The streetwear brand, Supreme, is known for its quality, style and authenticity. Since its creation, the brand has confirmed its unique identity through collaborations with several of our generation’s most innovative designers, artists and photographers. It has evolved into a global cult as streetwear and high fashion merge into one. The appeal of the brand has gathered thousands of loyal customers worldwide.

But what does Supreme have that keep its fans so obsessed? The attractiveness is not limited to the quality of clothing and diversity of collaborations, but rather extends to the ‘scarcity’ and ‘exclusivity’ of products. Supreme’s strategy is to have a limited supply in comparison to the demand. Consequently, people want these items more. Research shows that people are more likely to choose an item in store when it is scarce (Parker & Lehmann). The underlying reason is the item is limited because everyone else has bought it. The availability of an item is a shortcut cue to its quality (Cialdini, 2007).

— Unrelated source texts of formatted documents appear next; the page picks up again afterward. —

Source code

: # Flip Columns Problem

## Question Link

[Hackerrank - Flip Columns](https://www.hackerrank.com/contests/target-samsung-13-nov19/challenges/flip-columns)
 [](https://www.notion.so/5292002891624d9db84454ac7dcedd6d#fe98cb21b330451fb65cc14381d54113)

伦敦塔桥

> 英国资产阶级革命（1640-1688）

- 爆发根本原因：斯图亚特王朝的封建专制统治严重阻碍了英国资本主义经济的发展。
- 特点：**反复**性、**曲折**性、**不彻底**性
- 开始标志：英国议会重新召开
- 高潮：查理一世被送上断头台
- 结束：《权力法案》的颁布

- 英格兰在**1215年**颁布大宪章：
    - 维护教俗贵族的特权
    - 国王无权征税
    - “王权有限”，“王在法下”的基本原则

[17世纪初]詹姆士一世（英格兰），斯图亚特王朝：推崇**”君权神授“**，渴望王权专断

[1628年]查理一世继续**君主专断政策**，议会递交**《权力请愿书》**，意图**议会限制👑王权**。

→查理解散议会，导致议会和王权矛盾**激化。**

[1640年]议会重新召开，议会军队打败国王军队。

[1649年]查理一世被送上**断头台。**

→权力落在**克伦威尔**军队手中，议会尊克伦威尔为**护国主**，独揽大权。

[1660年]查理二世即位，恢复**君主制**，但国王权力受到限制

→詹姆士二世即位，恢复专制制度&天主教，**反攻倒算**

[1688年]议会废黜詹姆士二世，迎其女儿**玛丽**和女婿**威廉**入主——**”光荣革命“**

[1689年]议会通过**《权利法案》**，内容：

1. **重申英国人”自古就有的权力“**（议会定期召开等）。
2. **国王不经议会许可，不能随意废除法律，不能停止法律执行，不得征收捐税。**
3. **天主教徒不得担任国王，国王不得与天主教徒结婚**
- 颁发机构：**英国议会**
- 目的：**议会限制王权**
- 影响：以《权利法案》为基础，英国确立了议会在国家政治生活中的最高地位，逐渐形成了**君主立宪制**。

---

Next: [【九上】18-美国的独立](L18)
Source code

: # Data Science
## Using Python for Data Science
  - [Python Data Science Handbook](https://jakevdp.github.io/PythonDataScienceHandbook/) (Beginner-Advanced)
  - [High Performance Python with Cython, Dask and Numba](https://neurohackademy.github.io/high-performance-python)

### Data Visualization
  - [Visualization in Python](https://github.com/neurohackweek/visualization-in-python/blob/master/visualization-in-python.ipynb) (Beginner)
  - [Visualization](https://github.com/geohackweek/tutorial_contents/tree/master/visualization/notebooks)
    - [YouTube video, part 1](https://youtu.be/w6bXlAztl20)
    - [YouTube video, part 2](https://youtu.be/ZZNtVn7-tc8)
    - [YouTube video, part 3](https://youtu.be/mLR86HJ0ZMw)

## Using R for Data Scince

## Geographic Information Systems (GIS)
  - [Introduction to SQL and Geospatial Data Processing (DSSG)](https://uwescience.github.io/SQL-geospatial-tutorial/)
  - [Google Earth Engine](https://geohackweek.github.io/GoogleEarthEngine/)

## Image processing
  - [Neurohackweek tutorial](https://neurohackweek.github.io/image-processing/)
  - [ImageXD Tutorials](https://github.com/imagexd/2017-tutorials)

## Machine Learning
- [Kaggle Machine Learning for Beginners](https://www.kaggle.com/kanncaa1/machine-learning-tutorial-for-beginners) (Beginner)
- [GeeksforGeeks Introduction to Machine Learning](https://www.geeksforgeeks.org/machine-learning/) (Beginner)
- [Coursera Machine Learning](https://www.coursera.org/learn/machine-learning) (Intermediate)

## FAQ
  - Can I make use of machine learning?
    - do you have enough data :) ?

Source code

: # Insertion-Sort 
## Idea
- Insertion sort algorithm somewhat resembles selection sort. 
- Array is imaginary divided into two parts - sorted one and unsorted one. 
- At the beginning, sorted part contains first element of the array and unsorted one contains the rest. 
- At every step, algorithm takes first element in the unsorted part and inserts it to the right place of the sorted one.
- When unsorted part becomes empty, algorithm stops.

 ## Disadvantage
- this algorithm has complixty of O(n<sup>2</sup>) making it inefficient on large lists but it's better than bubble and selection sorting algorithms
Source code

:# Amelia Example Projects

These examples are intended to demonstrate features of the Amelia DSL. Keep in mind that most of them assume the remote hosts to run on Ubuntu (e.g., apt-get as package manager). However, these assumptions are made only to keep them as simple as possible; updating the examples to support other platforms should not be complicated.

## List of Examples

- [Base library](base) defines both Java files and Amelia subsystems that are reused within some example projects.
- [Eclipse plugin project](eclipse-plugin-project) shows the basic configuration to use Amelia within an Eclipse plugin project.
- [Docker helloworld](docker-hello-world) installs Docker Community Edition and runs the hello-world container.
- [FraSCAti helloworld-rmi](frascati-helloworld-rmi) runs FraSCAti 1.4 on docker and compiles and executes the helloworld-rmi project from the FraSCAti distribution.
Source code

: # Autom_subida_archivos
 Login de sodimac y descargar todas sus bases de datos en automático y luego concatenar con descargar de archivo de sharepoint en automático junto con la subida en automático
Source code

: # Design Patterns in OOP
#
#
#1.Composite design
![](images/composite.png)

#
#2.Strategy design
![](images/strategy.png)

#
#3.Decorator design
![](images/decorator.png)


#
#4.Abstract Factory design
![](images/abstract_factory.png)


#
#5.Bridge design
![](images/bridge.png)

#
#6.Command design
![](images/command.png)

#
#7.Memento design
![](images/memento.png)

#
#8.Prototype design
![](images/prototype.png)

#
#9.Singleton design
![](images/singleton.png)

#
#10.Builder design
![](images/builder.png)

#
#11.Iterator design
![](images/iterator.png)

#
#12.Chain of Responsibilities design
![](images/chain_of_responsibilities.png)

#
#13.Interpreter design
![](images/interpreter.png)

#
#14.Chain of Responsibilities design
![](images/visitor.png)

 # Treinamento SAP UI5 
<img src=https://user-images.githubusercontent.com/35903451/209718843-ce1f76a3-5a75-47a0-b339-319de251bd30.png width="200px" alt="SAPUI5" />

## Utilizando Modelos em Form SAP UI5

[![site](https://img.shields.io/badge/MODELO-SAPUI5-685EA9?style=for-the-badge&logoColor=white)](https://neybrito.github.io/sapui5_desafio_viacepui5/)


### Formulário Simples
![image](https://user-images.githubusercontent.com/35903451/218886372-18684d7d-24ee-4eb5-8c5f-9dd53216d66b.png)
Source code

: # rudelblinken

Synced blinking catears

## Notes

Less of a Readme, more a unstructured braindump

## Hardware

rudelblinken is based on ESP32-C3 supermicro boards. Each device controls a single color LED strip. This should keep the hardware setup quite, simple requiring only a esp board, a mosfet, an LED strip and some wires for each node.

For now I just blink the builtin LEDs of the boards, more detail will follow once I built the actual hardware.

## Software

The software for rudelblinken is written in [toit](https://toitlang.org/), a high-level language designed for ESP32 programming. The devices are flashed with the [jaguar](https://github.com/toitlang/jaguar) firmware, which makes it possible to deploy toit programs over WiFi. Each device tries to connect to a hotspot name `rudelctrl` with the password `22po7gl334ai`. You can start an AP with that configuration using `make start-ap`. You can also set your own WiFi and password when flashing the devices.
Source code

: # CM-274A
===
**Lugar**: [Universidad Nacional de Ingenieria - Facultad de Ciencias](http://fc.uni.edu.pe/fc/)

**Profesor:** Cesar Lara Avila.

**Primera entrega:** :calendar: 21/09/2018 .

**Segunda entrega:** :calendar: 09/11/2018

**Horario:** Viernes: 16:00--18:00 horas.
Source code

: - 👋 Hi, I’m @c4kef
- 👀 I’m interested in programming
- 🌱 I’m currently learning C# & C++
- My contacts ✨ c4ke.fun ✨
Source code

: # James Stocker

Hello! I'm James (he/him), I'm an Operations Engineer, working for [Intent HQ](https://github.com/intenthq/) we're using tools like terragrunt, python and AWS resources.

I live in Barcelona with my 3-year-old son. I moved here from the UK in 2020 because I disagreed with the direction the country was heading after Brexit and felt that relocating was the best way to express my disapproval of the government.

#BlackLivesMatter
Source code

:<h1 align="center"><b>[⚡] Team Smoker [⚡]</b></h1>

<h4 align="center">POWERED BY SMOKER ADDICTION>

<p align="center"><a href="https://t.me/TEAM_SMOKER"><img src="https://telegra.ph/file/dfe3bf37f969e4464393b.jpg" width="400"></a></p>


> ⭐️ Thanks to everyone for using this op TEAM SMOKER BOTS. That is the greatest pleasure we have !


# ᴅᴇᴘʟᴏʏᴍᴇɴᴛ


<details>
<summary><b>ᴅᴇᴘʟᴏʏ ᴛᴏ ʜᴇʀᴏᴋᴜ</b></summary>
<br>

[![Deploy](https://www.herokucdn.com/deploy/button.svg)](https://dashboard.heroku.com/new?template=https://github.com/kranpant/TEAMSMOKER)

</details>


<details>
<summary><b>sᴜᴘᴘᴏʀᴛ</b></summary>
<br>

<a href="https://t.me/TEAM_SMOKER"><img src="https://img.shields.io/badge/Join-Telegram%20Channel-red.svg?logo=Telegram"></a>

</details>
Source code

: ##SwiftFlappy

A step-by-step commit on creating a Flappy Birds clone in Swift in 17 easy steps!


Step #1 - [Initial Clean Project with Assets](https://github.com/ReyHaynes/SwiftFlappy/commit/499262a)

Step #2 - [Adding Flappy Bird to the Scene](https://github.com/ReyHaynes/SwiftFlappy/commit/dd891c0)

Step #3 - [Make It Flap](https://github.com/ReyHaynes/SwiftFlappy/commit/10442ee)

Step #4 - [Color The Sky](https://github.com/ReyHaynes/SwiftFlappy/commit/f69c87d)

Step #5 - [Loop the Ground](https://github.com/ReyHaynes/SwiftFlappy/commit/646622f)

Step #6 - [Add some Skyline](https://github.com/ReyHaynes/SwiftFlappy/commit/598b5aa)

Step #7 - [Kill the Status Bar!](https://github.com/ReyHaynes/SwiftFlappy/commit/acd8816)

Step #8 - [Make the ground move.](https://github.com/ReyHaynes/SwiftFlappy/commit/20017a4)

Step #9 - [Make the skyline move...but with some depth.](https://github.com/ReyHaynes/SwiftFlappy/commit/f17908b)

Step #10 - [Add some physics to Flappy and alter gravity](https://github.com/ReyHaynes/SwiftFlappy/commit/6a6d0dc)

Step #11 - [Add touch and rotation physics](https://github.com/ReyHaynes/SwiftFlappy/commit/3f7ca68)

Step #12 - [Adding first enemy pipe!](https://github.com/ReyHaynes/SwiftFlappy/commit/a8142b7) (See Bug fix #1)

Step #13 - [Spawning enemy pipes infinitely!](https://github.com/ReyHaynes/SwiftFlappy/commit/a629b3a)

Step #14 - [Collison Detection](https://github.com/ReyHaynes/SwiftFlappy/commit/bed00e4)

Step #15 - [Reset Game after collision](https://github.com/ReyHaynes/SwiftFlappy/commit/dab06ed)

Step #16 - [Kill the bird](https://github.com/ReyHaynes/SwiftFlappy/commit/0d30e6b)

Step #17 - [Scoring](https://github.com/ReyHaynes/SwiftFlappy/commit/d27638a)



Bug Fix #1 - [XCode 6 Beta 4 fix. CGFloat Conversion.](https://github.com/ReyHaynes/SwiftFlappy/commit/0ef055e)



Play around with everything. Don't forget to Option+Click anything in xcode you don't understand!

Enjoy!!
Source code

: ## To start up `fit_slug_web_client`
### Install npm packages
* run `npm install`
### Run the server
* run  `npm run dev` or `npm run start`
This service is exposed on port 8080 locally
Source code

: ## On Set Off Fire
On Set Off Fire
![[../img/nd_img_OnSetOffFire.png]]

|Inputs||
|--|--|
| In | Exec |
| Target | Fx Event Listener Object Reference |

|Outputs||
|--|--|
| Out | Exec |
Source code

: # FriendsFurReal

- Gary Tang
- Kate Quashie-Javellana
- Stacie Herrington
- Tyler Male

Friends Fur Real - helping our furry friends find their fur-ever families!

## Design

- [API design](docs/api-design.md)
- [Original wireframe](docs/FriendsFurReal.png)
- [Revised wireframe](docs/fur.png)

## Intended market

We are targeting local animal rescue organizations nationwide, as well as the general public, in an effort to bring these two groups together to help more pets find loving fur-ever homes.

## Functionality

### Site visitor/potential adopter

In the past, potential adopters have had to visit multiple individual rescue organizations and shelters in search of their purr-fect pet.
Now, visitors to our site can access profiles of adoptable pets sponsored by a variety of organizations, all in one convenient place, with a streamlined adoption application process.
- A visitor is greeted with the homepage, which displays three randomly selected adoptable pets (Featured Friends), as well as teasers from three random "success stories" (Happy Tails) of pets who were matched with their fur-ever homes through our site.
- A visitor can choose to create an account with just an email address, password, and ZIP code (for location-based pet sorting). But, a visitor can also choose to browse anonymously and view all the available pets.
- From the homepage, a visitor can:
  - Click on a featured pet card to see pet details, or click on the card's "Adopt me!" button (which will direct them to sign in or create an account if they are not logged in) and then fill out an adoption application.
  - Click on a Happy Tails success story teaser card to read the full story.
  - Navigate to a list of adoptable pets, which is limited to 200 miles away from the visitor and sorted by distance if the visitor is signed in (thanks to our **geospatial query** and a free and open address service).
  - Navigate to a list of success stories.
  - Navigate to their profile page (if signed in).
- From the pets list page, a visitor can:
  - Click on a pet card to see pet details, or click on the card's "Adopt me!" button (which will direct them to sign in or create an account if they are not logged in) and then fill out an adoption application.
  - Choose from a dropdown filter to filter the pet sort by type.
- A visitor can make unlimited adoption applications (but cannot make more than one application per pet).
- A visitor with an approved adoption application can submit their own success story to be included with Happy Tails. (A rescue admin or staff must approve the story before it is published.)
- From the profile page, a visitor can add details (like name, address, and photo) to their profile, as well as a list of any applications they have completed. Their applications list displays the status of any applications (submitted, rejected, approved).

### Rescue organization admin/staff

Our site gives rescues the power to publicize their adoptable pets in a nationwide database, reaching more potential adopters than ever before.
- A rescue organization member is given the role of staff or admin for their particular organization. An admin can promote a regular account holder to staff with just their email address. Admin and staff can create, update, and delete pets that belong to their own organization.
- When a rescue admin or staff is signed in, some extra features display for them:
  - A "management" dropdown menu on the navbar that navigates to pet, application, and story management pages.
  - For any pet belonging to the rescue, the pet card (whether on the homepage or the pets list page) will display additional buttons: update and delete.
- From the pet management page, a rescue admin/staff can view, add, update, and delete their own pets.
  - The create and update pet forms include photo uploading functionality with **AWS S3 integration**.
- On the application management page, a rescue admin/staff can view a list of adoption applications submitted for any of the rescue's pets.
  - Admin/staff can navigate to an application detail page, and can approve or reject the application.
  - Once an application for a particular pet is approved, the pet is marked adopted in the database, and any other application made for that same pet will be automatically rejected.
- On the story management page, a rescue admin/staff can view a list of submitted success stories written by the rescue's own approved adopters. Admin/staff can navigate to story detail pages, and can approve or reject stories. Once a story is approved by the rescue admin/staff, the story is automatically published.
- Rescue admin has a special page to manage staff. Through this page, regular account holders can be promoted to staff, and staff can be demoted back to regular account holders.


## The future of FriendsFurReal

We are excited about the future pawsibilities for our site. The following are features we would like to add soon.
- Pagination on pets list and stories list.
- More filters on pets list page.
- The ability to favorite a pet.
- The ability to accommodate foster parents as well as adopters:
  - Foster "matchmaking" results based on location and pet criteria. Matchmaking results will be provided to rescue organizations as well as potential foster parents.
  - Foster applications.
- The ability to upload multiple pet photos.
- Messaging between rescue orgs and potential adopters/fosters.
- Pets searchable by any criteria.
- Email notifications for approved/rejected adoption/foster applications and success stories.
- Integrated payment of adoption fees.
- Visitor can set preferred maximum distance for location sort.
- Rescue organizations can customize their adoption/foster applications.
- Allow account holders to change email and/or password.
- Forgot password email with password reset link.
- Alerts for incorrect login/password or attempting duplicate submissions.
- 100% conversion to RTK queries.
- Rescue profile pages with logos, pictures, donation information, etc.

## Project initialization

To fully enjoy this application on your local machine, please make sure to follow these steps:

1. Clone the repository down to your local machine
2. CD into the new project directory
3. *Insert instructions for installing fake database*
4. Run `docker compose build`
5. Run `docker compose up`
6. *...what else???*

In the case of Supreme, the perception of scarcity is not solely introduced by limiting the number of products available. Every week, the brand launches a limited batch of new products which are guaranteed to sell out within minutes. Once these items are sold out, they are never restocked. Consequently, every collection obtains limited-edition products. When items are part of a limited edition, a sense of exclusivity is created (Aggarwal, Jun, & Huh, 2011). Products are regarded as more unique and valuable due to their one-of-a-kind quality, which specially collectors, cannot resist.

Thus, as the hype over Supreme continues to grow, the weekly line-up at any of its stores on “drop day” will become a ritual which Supreme loyalists will not miss.


Aggarwal, P., Jun, S. Y., & Huh, J. H. (2011). Scarcity messages. Journal of Advertising, 40, 19-30.

Cialdini, R. B. (2007). Influence: The psychology of persuasion. New York: Collins.

Parker, J. R., & Lehmann, D. R. (2011). When shelf-based scarcity impacts consumer
preferences. Journal of Retailing, 87, 142-155.